Problem to work on> Return the entries verbatim and drop every picture.

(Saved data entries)
++++++++++++++++++++
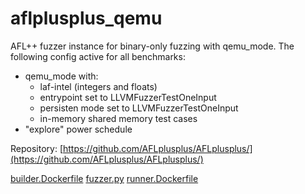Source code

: # aflplusplus_qemu

AFL++ fuzzer instance for binary-only fuzzing with qemu_mode.
The following config active for all benchmarks:
  - qemu_mode with:
    - laf-intel (integers and floats)
    - entrypoint set to LLVMFuzzerTestOneInput
    - persisten mode set to LLVMFuzzerTestOneInput
    - in-memory shared memory test cases 
  - "explore" power schedule

Repository: [https://github.com/AFLplusplus/AFLplusplus/](https://github.com/AFLplusplus/AFLplusplus/)

[builder.Dockerfile](builder.Dockerfile)
[fuzzer.py](fuzzer.py)
[runner.Dockerfile](runner.Dockerfile)
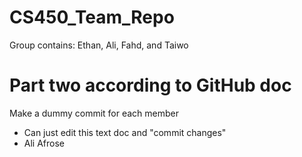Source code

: # CS450_Team_Repo
Group contains: Ethan, Ali, Fahd, and Taiwo

# Part two according to GitHub doc
Make a dummy commit for each member
- Can just edit this text doc and "commit changes"
- Ali Afrose
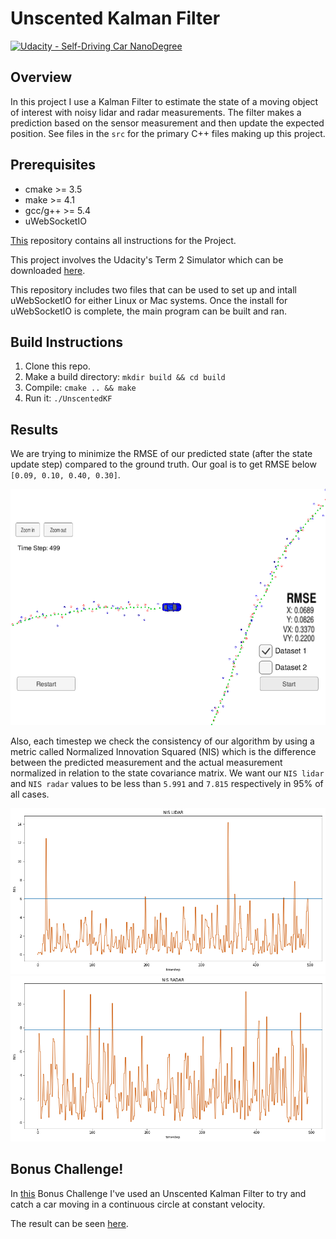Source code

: # Unscented Kalman Filter
[![Udacity - Self-Driving Car NanoDegree](https://s3.amazonaws.com/udacity-sdc/github/shield-carnd.svg)](http://www.udacity.com/drive)

## Overview

In this project I use a Kalman Filter to estimate the state of a moving object of interest with noisy lidar and radar measurements. The filter makes a prediction based on the sensor measurement and then update the expected position. See files in the `src` for the primary C++ files making up this project.

## Prerequisites

* cmake >= 3.5
* make >= 4.1 
* gcc/g++ >= 5.4
* uWebSocketIO

[This](https://github.com/udacity/CarND-Unscented-Kalman-Filter-Project) repository contains all instructions for the Project.

This project involves the Udacity's Term 2 Simulator which can be downloaded [here](https://github.com/udacity/self-driving-car-sim/releases).

This repository includes two files that can be used to set up and intall uWebSocketIO for either Linux or Mac systems.
Once the install for uWebSocketIO is complete, the main program can be built and ran.

## Build Instructions

1. Clone this repo.
2. Make a build directory: `mkdir build && cd build`
3. Compile: `cmake .. && make` 
4. Run it: `./UnscentedKF`

## Results

We are trying to minimize the RMSE of our predicted state (after the state update step) compared to the ground truth. Our goal is to get RMSE below `[0.09, 0.10, 0.40, 0.30]`.

<img src="out_images/ukf_result.png" width="700px">

Also, each timestep we check the consistency of our algorithm by using a metric called Normalized Innovation Squared (NIS) which is the difference between the predicted measurement and the actual measurement normalized in relation to the state covariance matrix. We want our `NIS lidar` and `NIS radar` values to be less than `5.991` and `7.815` respectively in 95% of all cases.

<img src="out_images/nis_lidar.png" width="700px">

<img src="out_images/nis_radar.png" width="700px">

## Bonus Challenge!

In [this](https://github.com/feklistoff/CarND-Catch-Run-Away-Car-UKF) Bonus Challenge I've used an Unscented Kalman Filter to try and catch a car moving in a continuous circle at constant velocity.

The result can be seen [here](https://youtu.be/A0vb_n9Rkl8).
++++++++++++++++++++
Solution>
Source code

: # aflplusplus_qemu

AFL++ fuzzer instance for binary-only fuzzing with qemu_mode.
The following config active for all benchmarks:
  - qemu_mode with:
    - laf-intel (integers and floats)
    - entrypoint set to LLVMFuzzerTestOneInput
    - persisten mode set to LLVMFuzzerTestOneInput
    - in-memory shared memory test cases 
  - "explore" power schedule

Repository: [https://github.com/AFLplusplus/AFLplusplus/](https://github.com/AFLplusplus/AFLplusplus/)

[builder.Dockerfile](builder.Dockerfile)
[fuzzer.py](fuzzer.py)
[runner.Dockerfile](runner.Dockerfile)
Source code

: # CS450_Team_Repo
Group contains: Ethan, Ali, Fahd, and Taiwo

# Part two according to GitHub doc
Make a dummy commit for each member
- Can just edit this text doc and "commit changes"
- Ali Afrose
Source code

: # Unscented Kalman Filter
[![Udacity - Self-Driving Car NanoDegree](https://s3.amazonaws.com/udacity-sdc/github/shield-carnd.svg)](http://www.udacity.com/drive)

## Overview

In this project I use a Kalman Filter to estimate the state of a moving object of interest with noisy lidar and radar measurements. The filter makes a prediction based on the sensor measurement and then update the expected position. See files in the `src` for the primary C++ files making up this project.

## Prerequisites

* cmake >= 3.5
* make >= 4.1 
* gcc/g++ >= 5.4
* uWebSocketIO

[This](https://github.com/udacity/CarND-Unscented-Kalman-Filter-Project) repository contains all instructions for the Project.

This project involves the Udacity's Term 2 Simulator which can be downloaded [here](https://github.com/udacity/self-driving-car-sim/releases).

This repository includes two files that can be used to set up and intall uWebSocketIO for either Linux or Mac systems.
Once the install for uWebSocketIO is complete, the main program can be built and ran.

## Build Instructions

1. Clone this repo.
2. Make a build directory: `mkdir build && cd build`
3. Compile: `cmake .. && make` 
4. Run it: `./UnscentedKF`

## Results

We are trying to minimize the RMSE of our predicted state (after the state update step) compared to the ground truth. Our goal is to get RMSE below `[0.09, 0.10, 0.40, 0.30]`.

<img src="out_images/ukf_result.png" width="700px">

Also, each timestep we check the consistency of our algorithm by using a metric called Normalized Innovation Squared (NIS) which is the difference between the predicted measurement and the actual measurement normalized in relation to the state covariance matrix. We want our `NIS lidar` and `NIS radar` values to be less than `5.991` and `7.815` respectively in 95% of all cases.

<img src="out_images/nis_lidar.png" width="700px">

<img src="out_images/nis_radar.png" width="700px">

## Bonus Challenge!

In [this](https://github.com/feklistoff/CarND-Catch-Run-Away-Car-UKF) Bonus Challenge I've used an Unscented Kalman Filter to try and catch a car moving in a continuous circle at constant velocity.

The result can be seen [here](https://youtu.be/A0vb_n9Rkl8).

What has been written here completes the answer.